Pollsters are the Rodney Dangerfields of the American political process; they get no respect. Americans demand perfection. Even minor errors loom large while successes are taken for granted. Americans seem annoyed when polls fail to predict the future. Moreover, despite polls' centrality to modern campaigning and governing, the stench of illegitimacy wafts around them, as if the act of divining public opinion in a democracy compromises a leader's integrity.

Heith deftly deploys various methods to assess how modern presidents use polling. Employing superb historical instincts and considerable research skills, she has produced a nuanced evaluation of "the permanent campaign," the seemingly constant presidential search for high approval ratings. Heith has mined the impressive resources available in various presidential libraries to see not only what polls revealed but how presidential aides applied that information. Transcending the often excessively compartmentalized disciplines, Heith has achieved an interdisciplinary coup, applying the theories and research methods of the political scientist to the historian's treasure trove of memoranda and letters available in the Richard Nixon, Gerald Ford, Jimmy Carter, Ronald Reagan, and George Herbert Walker Bush collections.

Heith challenges the conventional wisdom that the modern White House's persistent polling reflects a compulsive search for approval. "In an age of continuous poll taking and mediocre leadership. . . ," she [End Page 488] writes archly, "it seems rather ridiculous that political parties would spend millions of dollars annually on behalf of their president merely to provide a monitoring mechanism" (xiii). Heith suggests two correctives. First, she offers some balance.

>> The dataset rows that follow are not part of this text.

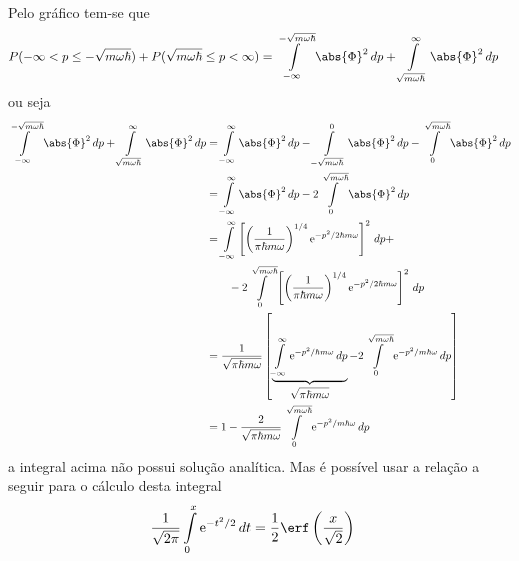 \begin{prob}
\begin{sol}
				Pelo gráfico tem-se que
				\begin{align}
					P(-\infty<p\leq -\sqrt{m \omega \hbar})+P(\sqrt{m \omega \hbar}\leq p<\infty) &= \int\limits_{-\infty}^{-\sqrt{m \omega \hbar}}\abs{\Phi}^{2}\,d{p}+\int\limits_{\sqrt{m \omega \hbar}}^{\infty}\abs{\Phi}^{2}\,d{p}
				\end{align}
				ou seja
				\begin{align}
					\begin{split}
						\int\limits_{-\infty}^{-\sqrt{ m\omega \hbar}}\abs{\Phi}^{2}\,d{p}+\int\limits_{\sqrt{m \omega \hbar}}^{\infty}\abs{\Phi}^{2}\,d{p} &= \int\limits_{-\infty}^{\infty}\abs{\Phi}^{2}\,d{p} - \int\limits_{-\sqrt{m \omega \hbar}}^{0}\abs{\Phi}^{2}\,d{p}-\int\limits_{0}^{\sqrt{m \omega \hbar}}\abs{\Phi}^{2}\,d{p}\\
																																																																								&= \int\limits_{-\infty}^{\infty}\abs{\Phi}^{2}\,d{p}-2\int\limits_{0}^{\sqrt{m \omega \hbar}}\abs{\Phi}^{2}\,d{p}\\
																																																																								&= \int\limits_{-\infty}^{\infty}\left[\left(\frac{1}{\pi \hbar m \omega}\right)^{1/4}\mathrm{e}^{-p^{2}/2\hbar m \omega}\right]^{2}\,d{p}+\\
																																																																								&\qquad -2\int\limits_{0}^{\sqrt{m \omega \hbar}}\left[\left(\frac{1}{\pi \hbar m \omega}\right)^{1/4}\mathrm{e}^{-p^{2}/2\hbar m \omega}\right]^{2}\,d{p}\\
																																																																								&= \frac{1}{\sqrt{\pi \hbar m \omega}}\left[\underbrace{\int\limits_{-\infty}^{\infty}\mathrm{e}^{-p^{2}/\hbar m \omega}\,d{p}}_{\displaystyle\sqrt{\pi \hbar m \omega}}-2\int\limits_{0}^{\sqrt{m \omega \hbar}}\mathrm{e}^{-p^{2}/m \hbar \omega}\,d{p}\right]\\
																																																																								&= 1-\frac{2}{\sqrt{\pi \hbar m \omega}}\int\limits_{0}^{\sqrt{m \omega \hbar}}\mathrm{e}^{-p^{2}/m \hbar \omega}\,d{p}
					\end{split}
				\end{align}
				a integral acima não possui solução analítica. Mas é possível usar a relação a seguir para o cálculo desta integral
				\begin{align}
					\frac{1}{\sqrt{2 \pi}}\int\limits_{0}^{x}\mathrm{e}^{-t^{2}/2}\,d{t} &= \frac{1}{2}\erf \left(\frac{x}{\sqrt{2}}\right) \label{eq:normal-erfunction}

\end{align}
\end{sol}
\end{prob}
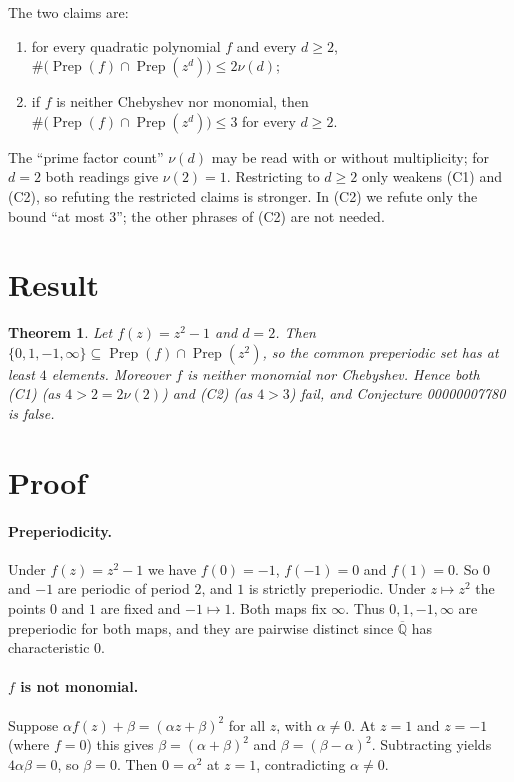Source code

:\documentclass[11pt]{article}
\theoremstyle{plain}
\newtheorem{theorem}{Theorem}
\theoremstyle{definition}
\theoremstyle{remark}
\newcommand{\Qb}{\overline{\mathbb Q}}
\newcommand{\Prep}{\operatorname{Prep}}
\begin{document}
The two claims are:
\begin{enumerate}
\item[(C1)] for every quadratic polynomial $f$ and every $d\ge2$,
  $\#\bigl(\Prep(f)\cap\Prep(z^d)\bigr)\le2\nu(d)$;
\item[(C2)] if $f$ is neither Chebyshev nor monomial, then
  $\#\bigl(\Prep(f)\cap\Prep(z^d)\bigr)\le3$ for every $d\ge2$.
\end{enumerate}
The ``prime factor count'' $\nu(d)$ may be read with or without multiplicity; for
$d=2$ both readings give $\nu(2)=1$. Restricting to $d\ge2$ only weakens (C1) and
(C2), so refuting the restricted claims is stronger. In (C2) we refute only the
bound ``at most $3$''; the other phrases of (C2) are not needed.

\section{Result}

\begin{theorem}\label{thm:main}
Let $f(z)=z^2-1$ and $d=2$. Then $\{0,1,-1,\infty\}\subseteq\Prep(f)\cap\Prep(z^2)$,
so the common preperiodic set has at least $4$ elements. Moreover $f$ is neither
monomial nor Chebyshev. Hence both (C1) (as $4>2=2\nu(2)$) and (C2) (as $4>3$) fail,
and Conjecture 00000007780 is false.
\end{theorem}

\section{Proof}

\paragraph{Preperiodicity.} Under $f(z)=z^2-1$ we have $f(0)=-1$, $f(-1)=0$ and
$f(1)=0$. So $0$ and $-1$ are periodic of period $2$, and $1$ is strictly preperiodic.
Under $z\mapsto z^2$ the points $0$ and $1$ are fixed and $-1\mapsto1$. Both maps fix
$\infty$. Thus $0,1,-1,\infty$ are preperiodic for both maps, and they are pairwise
distinct since $\Qb$ has characteristic $0$.

\paragraph{$f$ is not monomial.} Suppose $\alpha f(z)+\beta=(\alpha z+\beta)^2$ for
all $z$, with $\alpha\ne0$. At $z=1$ and $z=-1$ (where $f=0$) this gives
$\beta=(\alpha+\beta)^2$ and $\beta=(\beta-\alpha)^2$. Subtracting yields
$4\alpha\beta=0$, so $\beta=0$. Then $0=\alpha^2$ at $z=1$, contradicting
$\alpha\ne0$.
\end{document}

Yes, "campaign tools exist in the White House," she argues, but "the permanent campaign does not dominate decision making" (134). It is one of many arrows in the modern presidential quiver. Furthermore, polling is more than a presidential ego trip. Especially as the term progresses, presidents and their aides use polling for "agenda building and mapping through the legislative battles with Congress" (135).

Heith ranges widely, from Watergate to Monica-gate, from George Herbert Walker Bush's benign push to plant trees as the "environmental president" to George Bush's tougher War on Terror. Heith resists the temptation to exaggerate the centrality of her research subject or indulge in the breast beating about the republic's fate that her subject often invites. Her conclusion, which continues to demonstrate the narrative starchiness of a political scientist, emphasizes that "the poll apparatus does provide some semblance of the public's voice for an institution distanced from its audience. The combination of the polling apparatus and election imperatives moderates fears of direction and followership and produces a modicum of responsiveness for the public" (145).

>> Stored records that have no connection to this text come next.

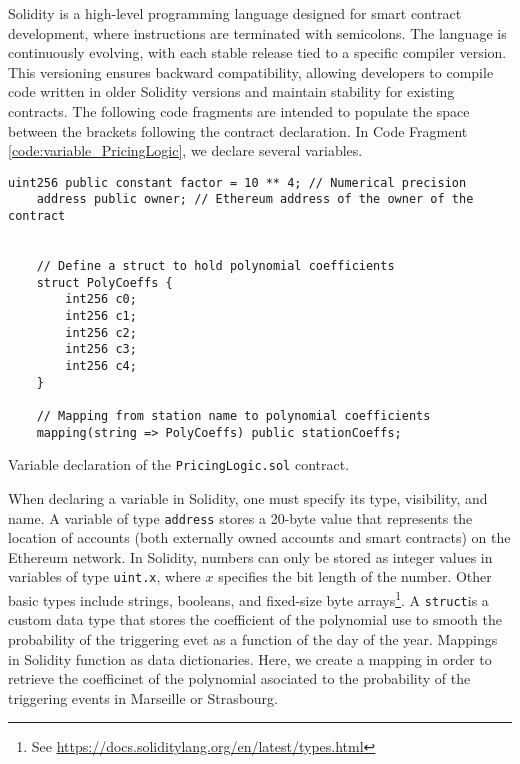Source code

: \documentclass[10pt]{article}
\begin{document}
Solidity is a high-level programming language designed for smart contract development, where instructions are terminated with semicolons. The language is continuously evolving, with each stable release tied to a specific compiler version. This versioning ensures backward compatibility, allowing developers to compile code written in older Solidity versions and maintain stability for existing contracts. The following code fragments are intended to populate the space between the brackets following the contract declaration. In Code Fragment \ref{code:variable_PricingLogic}, we declare several variables.
\begin{codefragment}[!h]
\begin{lstlisting}[language=Solidity]
    uint256 public constant factor = 10 ** 4; // Numerical precision
    address public owner; // Ethereum address of the owner of the contract
    

    // Define a struct to hold polynomial coefficients
    struct PolyCoeffs {
        int256 c0;
        int256 c1;
        int256 c2;
        int256 c3;
        int256 c4;
    }

    // Mapping from station name to polynomial coefficients
    mapping(string => PolyCoeffs) public stationCoeffs;
\end{lstlisting}
    \caption{Variable declaration of the \texttt{PricingLogic.sol} contract.}
    \label{code:variable_PricingLogic}
\end{codefragment}
When declaring a variable in Solidity, one must specify its type, visibility, and name. A variable of type \texttt{address} stores a 20-byte value that represents the location of accounts (both externally owned accounts and smart contracts) on the Ethereum network. In Solidity, numbers can only be stored as integer values in variables of type \texttt{uint.x}, where \(x\) specifies the bit length of the number. Other basic types include strings, booleans, and fixed-size byte arrays\footnote{See \url{https://docs.soliditylang.org/en/latest/types.html}}. A \texttt{struct}is a custom data type that stores the coefficient of the polynomial use to smooth the probability of the triggering evet as a function of the day of the year. Mappings in Solidity function as data dictionaries. Here, we create a mapping in order to retrieve the coefficinet of the polynomial asociated to the probability of the triggering events in Marseille or Strasbourg. 
\end{document}
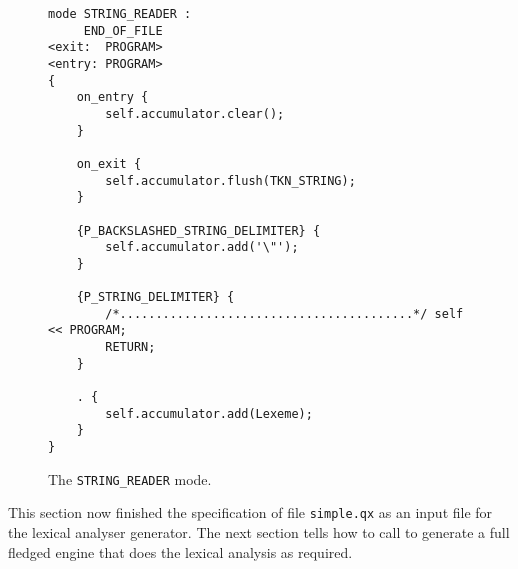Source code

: \begin{figure}
\begin{lstlisting}
mode STRING_READER :
     END_OF_FILE
<exit:  PROGRAM>
<entry: PROGRAM>
{
    on_entry {
        self.accumulator.clear();
    }

    on_exit {
        self.accumulator.flush(TKN_STRING);
    }

    {P_BACKSLASHED_STRING_DELIMITER} {
        self.accumulator.add('\"');
    }

    {P_STRING_DELIMITER} {
        /*.........................................*/ self << PROGRAM;
        RETURN;
    }

    . {
        self.accumulator.add(Lexeme);
    }
}
\end{lstlisting}
\caption{The {\tt STRING\_READER} mode.}
\label{fig:string-reader-mode}
\end{figure}

This section now finished the specification of file {\tt simple.qx} as 
an input file for the {\quex} lexical analyser generator. The next section
tells how to call {\quex} to generate a full fledged engine that does the
lexical analysis as required.


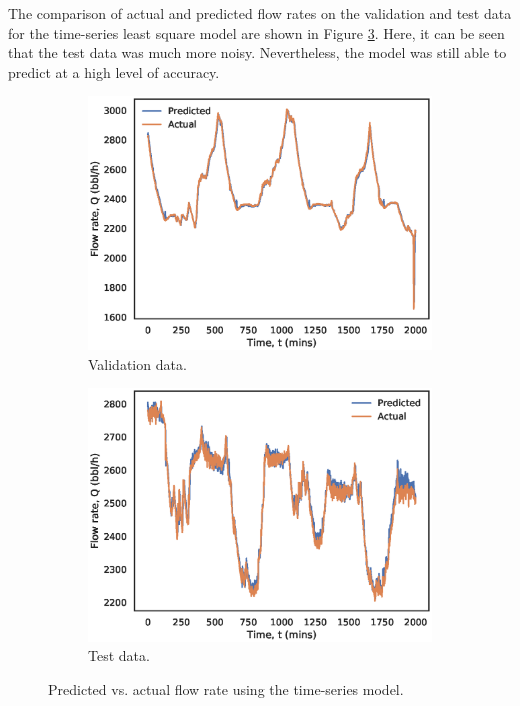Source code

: The comparison of actual and predicted flow rates on the validation and test data for the time-series least square model are shown in Figure \ref{fig:08ts_ls}.   Here, it can be seen that the test data was much more noisy.  Nevertheless, the model was still able to predict at a high level of accuracy.
\begin{figure}[h]
    \centering
     \begin{subfigure}[b]{0.48\textwidth}
         \includegraphics[width=\textwidth]{images/08ts_validation.eps}
         \caption{Validation data.}
         \label{fig:08ts_valid}
     \end{subfigure}
     \begin{subfigure}[b]{0.48\textwidth}
         \includegraphics[width=\textwidth]{images/08ts_test.eps}
         \caption{Test data.}
         \label{fig:08ts_test}
     \end{subfigure}
        \caption{Predicted vs. actual flow rate using the time-series model.}
        \label{fig:08ts_ls}
\end{figure}



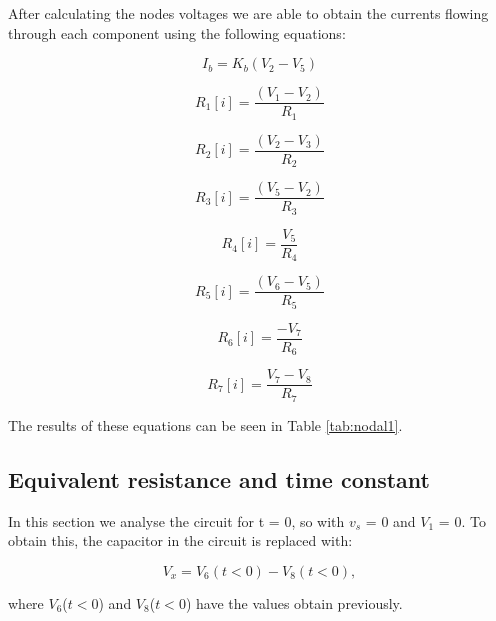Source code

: After calculating the nodes voltages we are able to obtain the currents flowing through each component using the following equations:

\begin{equation}
I_b = K_b(V_2 - V_5)
  \label{eq:Ib}
\end{equation}

\begin{equation}
R_1[i] = \frac{(V_1 - V_2)}{R_1}
  \label{eq: iR1}
\end{equation}

\begin{equation}
R_2[i] = \frac{(V_2 - V_3)}{R_2}
  \label{eq: iR2}
\end{equation}

\begin{equation}
R_3[i] = \frac{(V_5 - V_2)}{R_3}
  \label{eq: iR3}
\end{equation}

\begin{equation}
R_4[i] = \frac{V_5}{R_4}
  \label{eq: iR4}
\end{equation}

\begin{equation}
R_5[i] = \frac{(V_6 - V_5)}{R_5}
  \label{eq: iR5}
\end{equation}

\begin{equation}
R_6[i] = \frac{-V_7}{R_6}
  \label{eq: iR6}
\end{equation}

\begin{equation}
R_7[i] = \frac{V_7 - V_8}{R_7}
  \label{eq: iR7}
\end{equation}

The results of these equations can be seen in Table \ref{tab:nodal1}.

\subsection{Equivalent resistance and time constant}

In this section we analyse the circuit for t = 0, so with $v_s$ = 0 and $V_1$ = 0. To obtain this, the capacitor in the circuit is replaced with:

\begin{equation}
  V_x = V_6(t<0) - V_8(t<0),
  \label{eq: Vx}
\end{equation}

where $V_6$($t<0$) and $V_8$($t<0$) have the values obtain previously.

The pressing question that Heith implicitly raises—but refuses to tackle—remains, Why the ambivalence? It is striking that in a nation so committed to consent of the governed, the modern mechanism for assessing the people's will seems so threatening. Clearly, the Founders' paradoxical message—to value the people but fear the mob—continues to resonate widely in America, two centuries after the drafting of the constitution.